2. Proceed by Dichotomy; that is, cut the given class into two, one having the selected attribute (say, B), the other not having it (b). This, like all formal processes, assumes the principles of Contradiction and Excluded Middle, that 'No A is both B and not-B,' and that 'Every A is either B or not-B' ([chap. vi. § 3]); and if these principles are not true, or not applicable, the method fails.

When a class is thus subdivided, it may be called, in relation to its subclasses, a Genus; and in relation to it, the subclasses may be called Species: thus—genus A, species AB and Ab, etc.

3. Proceed gradually in the order of the importance of characters; that is, having divided the given class, subdivide on the same principle the two classes thence arising; and so again and again, step by step, until all the characters are exhausted: Divisio ne fiat per saltum.
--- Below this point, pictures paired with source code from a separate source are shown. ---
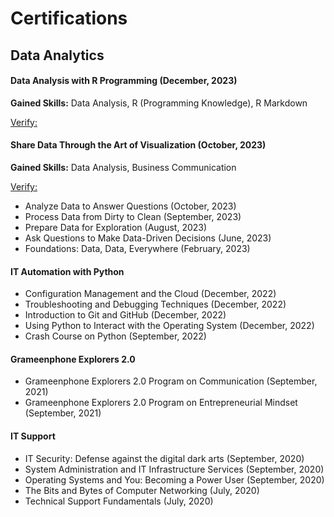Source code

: # Certifications
## Data Analytics
#### Data Analysis with R Programming (December, 2023)

**Gained Skills:**  Data Analysis, R (Programming Knowledge), R Markdown

[Verify:](https://coursera.org/verify/DDU6TDJDS4AP)

#### Share Data Through the Art of Visualization (October, 2023)
**Gained Skills:**  Data Analysis, Business Communication

[Verify:](https://coursera.org/verify/DDU6TDJDS4AP)

- Analyze Data to Answer Questions (October, 2023)
- Process Data from Dirty to Clean (September, 2023)
- Prepare Data for Exploration (August, 2023)
- Ask Questions to Make Data-Driven Decisions (June, 2023)
- Foundations: Data, Data, Everywhere (February, 2023)

#### IT Automation with Python
- Configuration Management and the Cloud (December, 2022)
- Troubleshooting and Debugging Techniques (December, 2022)
- Introduction to Git and GitHub (December, 2022)
- Using Python to Interact with the Operating System (December, 2022)
- Crash Course on Python (September, 2022)

#### Grameenphone Explorers 2.0
- Grameenphone Explorers 2.0 Program on Communication (September, 2021)
- Grameenphone Explorers 2.0 Program on Entrepreneurial Mindset (September, 2021)

#### IT Support
- IT Security: Defense against the digital dark arts (September, 2020)
- System Administration and IT Infrastructure Services (September, 2020)
- Operating Systems and You: Becoming a Power User (September, 2020)
- The Bits and Bytes of Computer Networking (July, 2020)
- Technical Support Fundamentals (July, 2020)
Suppose we were to attempt an exhaustive classification of things by this method, we must begin with 'All Things,' and divide them (say) into phenomenal and not-phenomenal, and then subdivide phenomena, and so on, thus:

Having subdivided 'Simple' by all possible characters, we must then go back and similarly subdivide Not-phenomenal, Unextended, Not-resistant, Not-gravitating, and Compound. Now, if we knew all possible characters, and the order of their importance, we might prepare a priori a classification of all possible things; at least, of all things that come under the principles of Contradiction and Excluded Middle. Many of our compartments might contain nothing actual; there may, for example, be nothing that is not phenomenal to some mind, or nothing that is extended and not-resistant (no vacuum), and so forth. This would imply a breach of the rule, that the dividing quality be not common to the whole class; but, in fact, doubts have been, and are, seriously entertained whether these compartments are filled or not. If they are not, we have concepts representing nothing, which have been generated by the mere force of grammatical negation, or by the habit of thinking according to the principle of Excluded Middle; and, on the strength of these empty concepts, we have been misled into dividing by an attribute, which (being universal) cannot be a fundamentum divisionis. But though in such a classification places might be empty, there would be a place for everything; for whatever did not come into some positive class (such as Gravitating) must fall under one of the negative classes (the 'Nots') that run down the right-hand side of the Table and of its subdivisions.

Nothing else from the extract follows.